> [Exercise brief]: Scan the entries for the word "cnblogs". Every line that has it should be copied.

> [Given records]:
::::::::

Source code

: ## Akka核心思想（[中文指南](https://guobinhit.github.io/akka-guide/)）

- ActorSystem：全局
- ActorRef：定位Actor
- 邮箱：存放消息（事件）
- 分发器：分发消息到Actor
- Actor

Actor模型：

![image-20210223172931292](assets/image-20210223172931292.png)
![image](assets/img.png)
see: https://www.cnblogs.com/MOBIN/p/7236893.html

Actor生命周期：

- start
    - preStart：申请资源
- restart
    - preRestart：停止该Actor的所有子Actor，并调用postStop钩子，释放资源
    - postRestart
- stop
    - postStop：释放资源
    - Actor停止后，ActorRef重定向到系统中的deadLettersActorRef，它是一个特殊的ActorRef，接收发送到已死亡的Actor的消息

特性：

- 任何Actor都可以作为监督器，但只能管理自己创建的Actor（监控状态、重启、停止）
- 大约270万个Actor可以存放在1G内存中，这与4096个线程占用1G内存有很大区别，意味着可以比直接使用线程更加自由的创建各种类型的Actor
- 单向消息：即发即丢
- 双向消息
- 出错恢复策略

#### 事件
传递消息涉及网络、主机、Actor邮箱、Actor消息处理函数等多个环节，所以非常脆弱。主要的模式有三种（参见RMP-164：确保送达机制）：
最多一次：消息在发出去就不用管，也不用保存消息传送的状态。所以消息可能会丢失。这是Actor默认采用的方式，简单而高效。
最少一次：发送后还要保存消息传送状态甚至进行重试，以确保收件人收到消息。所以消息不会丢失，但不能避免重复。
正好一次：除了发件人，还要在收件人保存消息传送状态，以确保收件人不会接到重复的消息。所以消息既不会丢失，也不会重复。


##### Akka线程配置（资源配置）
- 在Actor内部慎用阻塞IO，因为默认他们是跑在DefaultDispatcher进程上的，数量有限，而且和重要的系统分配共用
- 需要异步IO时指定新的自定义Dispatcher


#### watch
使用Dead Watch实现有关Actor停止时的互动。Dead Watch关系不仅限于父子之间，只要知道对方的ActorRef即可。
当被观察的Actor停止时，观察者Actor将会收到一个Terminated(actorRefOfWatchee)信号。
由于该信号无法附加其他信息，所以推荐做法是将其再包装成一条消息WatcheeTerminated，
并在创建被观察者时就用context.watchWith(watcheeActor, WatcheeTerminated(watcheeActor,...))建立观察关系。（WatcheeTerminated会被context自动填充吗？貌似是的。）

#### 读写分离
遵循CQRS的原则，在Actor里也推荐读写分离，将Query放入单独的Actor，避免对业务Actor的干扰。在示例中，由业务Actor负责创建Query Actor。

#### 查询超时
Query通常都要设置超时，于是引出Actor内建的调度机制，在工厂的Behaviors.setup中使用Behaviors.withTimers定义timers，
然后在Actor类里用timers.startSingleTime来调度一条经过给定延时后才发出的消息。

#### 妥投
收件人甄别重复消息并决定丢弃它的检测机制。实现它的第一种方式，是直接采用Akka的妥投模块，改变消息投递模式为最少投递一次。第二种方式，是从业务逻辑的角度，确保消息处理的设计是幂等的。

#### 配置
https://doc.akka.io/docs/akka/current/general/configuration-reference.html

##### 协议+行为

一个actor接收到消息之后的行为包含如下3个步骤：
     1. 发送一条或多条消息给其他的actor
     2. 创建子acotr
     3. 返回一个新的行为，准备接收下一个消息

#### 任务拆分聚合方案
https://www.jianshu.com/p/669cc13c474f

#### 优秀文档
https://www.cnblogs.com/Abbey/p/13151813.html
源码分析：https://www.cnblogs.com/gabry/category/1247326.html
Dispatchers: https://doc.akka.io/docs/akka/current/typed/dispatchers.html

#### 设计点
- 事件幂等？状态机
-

::::::::

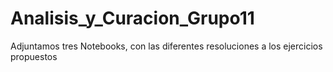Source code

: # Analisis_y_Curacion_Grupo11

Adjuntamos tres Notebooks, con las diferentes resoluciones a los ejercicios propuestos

::::::::

> [Expected answer]:
see: https://www.cnblogs.com/MOBIN/p/7236893.html
https://www.cnblogs.com/Abbey/p/13151813.html
源码分析：https://www.cnblogs.com/gabry/category/1247326.html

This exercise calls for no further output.